(Beginning of EXCERPTED DATA)

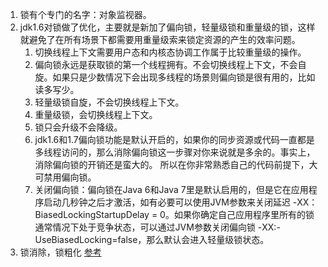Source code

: 1. 锁有个专门的名字：对象监视器。  
1. jdk1.6对锁做了优化，主要就是新加了偏向锁，轻量级锁和重量级的锁，这样就避免了在所有场景下都需要用重量级索来锁定资源的产生的效率问题。    
    1. 切换线程上下文需要用户态和内核态协调工作属于比较重量级的操作。   
    1. 偏向锁永远是获取锁的第一个线程拥有。不会切换线程上下文，不会自旋。如果只是少数情况下会出现多线程的场景则偏向锁是很有用的，比如读多写少。    
    1. 轻量级锁自旋，不会切换线程上下文。  
    1. 重量级锁，会切换线程上下文。   
    1. 锁只会升级不会降级。   
    1. jdk1.6和1.7偏向锁功能是默认开启的，如果你的同步资源或代码一直都是多线程访问的，那么消除偏向锁这一步骤对你来说就是多余的。事实上，消除偏向锁的开销还是蛮大的。
    所以在你非常熟悉自己的代码前提下，大可禁用偏向锁。   
    1. 关闭偏向锁：偏向锁在Java 6和Java 7里是默认启用的，但是它在应用程序启动几秒钟之后才激活，如有必要可以使用JVM参数来关闭延迟 
    -XX：BiasedLockingStartupDelay = 0。如果你确定自己应用程序里所有的锁通常情况下处于竞争状态，可以通过JVM参数关闭偏向锁
    -XX:-UseBiasedLocking=false，那么默认会进入轻量级锁状态。     
1. 锁消除，锁粗化 [参考](https://blog.csdn.net/chenssy/article/details/54883355)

(End of EXCERPTED DATA)

ACTIVITY:
Set down the data exactly as it appears, without any images.

ANSWER FOR THIS EXERCISE:
Source code

: 1. 锁有个专门的名字：对象监视器。  
1. jdk1.6对锁做了优化，主要就是新加了偏向锁，轻量级锁和重量级的锁，这样就避免了在所有场景下都需要用重量级索来锁定资源的产生的效率问题。    
    1. 切换线程上下文需要用户态和内核态协调工作属于比较重量级的操作。   
    1. 偏向锁永远是获取锁的第一个线程拥有。不会切换线程上下文，不会自旋。如果只是少数情况下会出现多线程的场景则偏向锁是很有用的，比如读多写少。    
    1. 轻量级锁自旋，不会切换线程上下文。  
    1. 重量级锁，会切换线程上下文。   
    1. 锁只会升级不会降级。   
    1. jdk1.6和1.7偏向锁功能是默认开启的，如果你的同步资源或代码一直都是多线程访问的，那么消除偏向锁这一步骤对你来说就是多余的。事实上，消除偏向锁的开销还是蛮大的。
    所以在你非常熟悉自己的代码前提下，大可禁用偏向锁。   
    1. 关闭偏向锁：偏向锁在Java 6和Java 7里是默认启用的，但是它在应用程序启动几秒钟之后才激活，如有必要可以使用JVM参数来关闭延迟 
    -XX：BiasedLockingStartupDelay = 0。如果你确定自己应用程序里所有的锁通常情况下处于竞争状态，可以通过JVM参数关闭偏向锁
    -XX:-UseBiasedLocking=false，那么默认会进入轻量级锁状态。     
1. 锁消除，锁粗化 [参考](https://blog.csdn.net/chenssy/article/details/54883355)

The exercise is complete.